You may recall from your art history class that Santa Maria del Fiore was constructed next to the Baptistery where Lorenzo Ghiberti’s famous bronze doors, “The Gates of Paradise” are located. In fact, Filippo Brunelleschi lost the competition to design and cast the doors to his bitter rival, Ghiberti. In the competition for the design and construction of the dome on the cathedral, the outcome was reversed and Filippo won.

Filippo Brunelleschi was a goldsmith and watchmaker by training. In 1418, at the age of 41, he won the competition with a truly revolutionary design that allowed the dome to be constructed without wooden centering. The dome is immense, being 143 feet in diameter, larger than St. Paul’s in London or St. Peter’s in Rome. It is also taller than the Gothic cathedrals that preceded it. The base of the dome was 140 feet above the cathedral floor and it soared another 170 feet to the cupola at the top. It was literally a towering achievement in Renaissance architectural design and construction. Filippo would spend the next 38 years working on the dome, dying in 1446, shortly before it was finally completed.

The dome’s structural system began with a series of 8 vertical ribs that met at the cupola forming a pointed framework. The dome was not a true semicircle in either plan or in section, as many before it had been. The masonry infill between the vertical ribs was laid up by hand, course by course, with each new course extending inward to form the dome. The secret to resisting the horizontal outward thrust at the base of the dome was a series of timber and stone “chains”. These were concealed within the two shells of the dome, the outer shell being on average about two feet thick and the inner shell averaging about six feet in thickness.

The description of the structural system and the complicated brickwork would have benefited greatly by the inclusion of a few drawings. It is very difficult to picture the complicated, three dimensional brickwork described. Drawings would also have been useful to understand the oxen powered hoisting equipment used to deliver the thousands of tons of masonry and stone from the floor of the cathedral to the dome. Filippo designed and built this equipment himself.

The wool merchant’s guild of Florence, that raised the funds to pay for the dome and selected Filippo to execute it, really made a leap of faith when they chose him.

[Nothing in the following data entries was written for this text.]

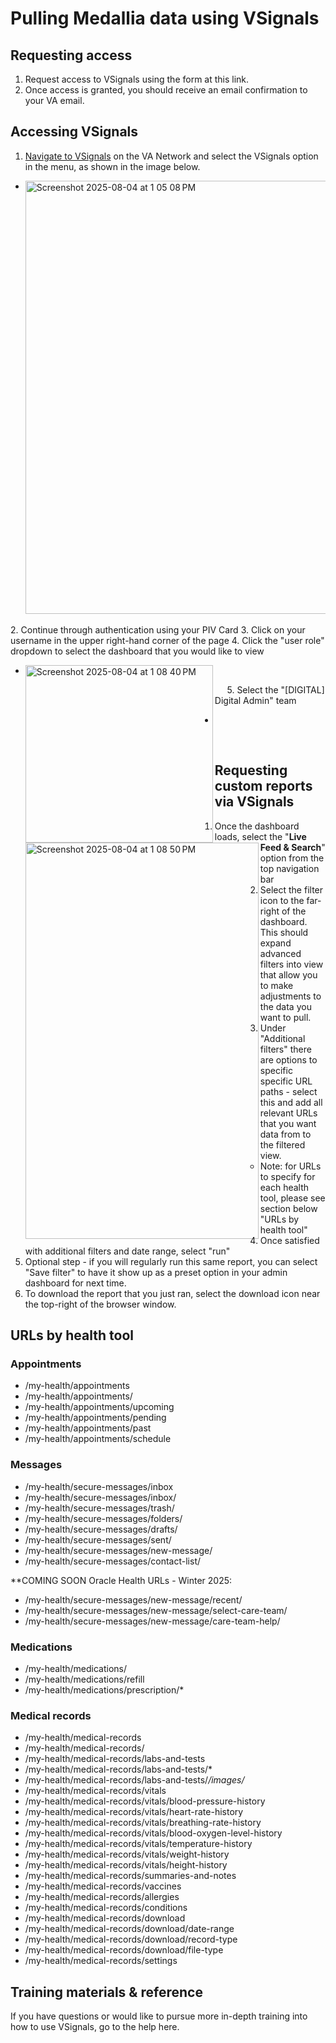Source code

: # Pulling Medallia data using VSignals 

## Requesting access
1. Request access to VSignals using the form at this link.
2. Once access is granted, you should receive an email confirmation to your VA email.

## Accessing VSignals
1. [Navigate to VSignals](https://dvagov.sharepoint.com/sites/vacovsignals?SafelinksUrl=https%3a%2f%2fdvagov.sharepoint.com%2fsites%2fvacovsignals) on the VA Network and select the VSignals option in the menu, as shown in the image below.
  * <img align="left" width="1477" height="693" alt="Screenshot 2025-08-04 at 1 05 08 PM" src="https://github.com/user-attachments/assets/594de4f8-e62f-45e5-b257-d1cda7c7a79f" />
 &nbsp;&nbsp;&nbsp;&nbsp;  
2. Continue through authentication using your PIV Card
3. Click on your username in the upper right-hand corner of the page
4. Click the "user role" dropdown to select the dashboard that you would like to view
  * <img align="left" width="300" height="284" alt="Screenshot 2025-08-04 at 1 08 40 PM" src="https://github.com/user-attachments/assets/12923a73-c303-46c0-aecd-67cbc14af899" />
&nbsp;&nbsp;&nbsp;&nbsp;
5. Select the "[DIGITAL] Digital Admin" team
  * <img align="left" width="373" height="634" alt="Screenshot 2025-08-04 at 1 08 50 PM" src="https://github.com/user-attachments/assets/0c0aa76f-dbdf-4088-aa40-948b31e58c12" />
&nbsp;&nbsp;&nbsp;&nbsp;

## Requesting custom reports via VSignals
1. Once the dashboard loads, select the "**Live Feed & Search**" option from the top navigation bar
2. Select the filter icon to the far-right of the dashboard. This should expand advanced filters into view that allow you to make adjustments to the data you want to pull.
3. Under "Additional filters" there are options to specific specific URL paths - select this and add all relevant URLs that you want data from to the filtered view.
   * Note: for URLs to specify for each health tool, please see section below "URLs by health tool" 
5. Once satisfied with additional filters and date range, select "run"
6. Optional step - if you will regularly run this same report, you can select "Save filter" to have it show up as a preset option in your admin dashboard for next time.
7. To download the report that you just ran, select the download icon near the top-right of the browser window. 

## URLs by health tool
### Appointments
* /my-health/appointments
* /my-health/appointments/
* /my-health/appointments/upcoming
* /my-health/appointments/pending
* /my-health/appointments/past
* /my-health/appointments/schedule

### Messages
* /my-health/secure-messages/inbox
* /my-health/secure-messages/inbox/
* /my-health/secure-messages/trash/
* /my-health/secure-messages/folders/
* /my-health/secure-messages/drafts/
* /my-health/secure-messages/sent/
* /my-health/secure-messages/new-message/
* /my-health/secure-messages/contact-list/

**COMING SOON Oracle Health URLs - Winter 2025: 
* /my-health/secure-messages/new-message/recent/
* /my-health/secure-messages/new-message/select-care-team/
* /my-health/secure-messages/new-message/care-team-help/

### Medications
* /my-health/medications/
* /my-health/medications/refill
* /my-health/medications/prescription/*

### Medical records
* /my-health/medical-records
* /my-health/medical-records/
* /my-health/medical-records/labs-and-tests
* /my-health/medical-records/labs-and-tests/*
* /my-health/medical-records/labs-and-tests/*/images/*
* /my-health/medical-records/vitals
* /my-health/medical-records/vitals/blood-pressure-history
* /my-health/medical-records/vitals/heart-rate-history
* /my-health/medical-records/vitals/breathing-rate-history
* /my-health/medical-records/vitals/blood-oxygen-level-history
* /my-health/medical-records/vitals/temperature-history
* /my-health/medical-records/vitals/weight-history
* /my-health/medical-records/vitals/height-history
* /my-health/medical-records/summaries-and-notes
* /my-health/medical-records/vaccines
* /my-health/medical-records/allergies
* /my-health/medical-records/conditions
* /my-health/medical-records/download
* /my-health/medical-records/download/date-range
* /my-health/medical-records/download/record-type
* /my-health/medical-records/download/file-type
* /my-health/medical-records/settings
  



## Training materials & reference
If you have questions or would like to pursue more in-depth training into how to use VSignals, go to the help here.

Consider that they selected someone without any construction experience, someone who proposed a design that had never been used before, that the design was not based on a structural theory or calculations, and that the only thing they had to go on was a scale model mock up. This is an example of the “trial and error” method of construction that was the standard practice of the day. Many building did fail as a result.

The fact that the dome was a success was a significant factor in raising the status of architects who, up to the Renaissance, had been considered by society as craftsman rather than artists. In summary, the book is a fascinating story of 15th Century Italy, of Brunelleschi as a person, and of his dome.

Ed Buch is an architect in the Los Angeles office of Leo A Daly. A Nebraska native, he has worked in Los Angeles since 1988. Prior to that, he worked in Omaha and Lincoln, Nebraska, and 5 years in Riyadh, Saudi Arabia. He has been member since 1981, and is currently an Institute director from the West Region, CSI.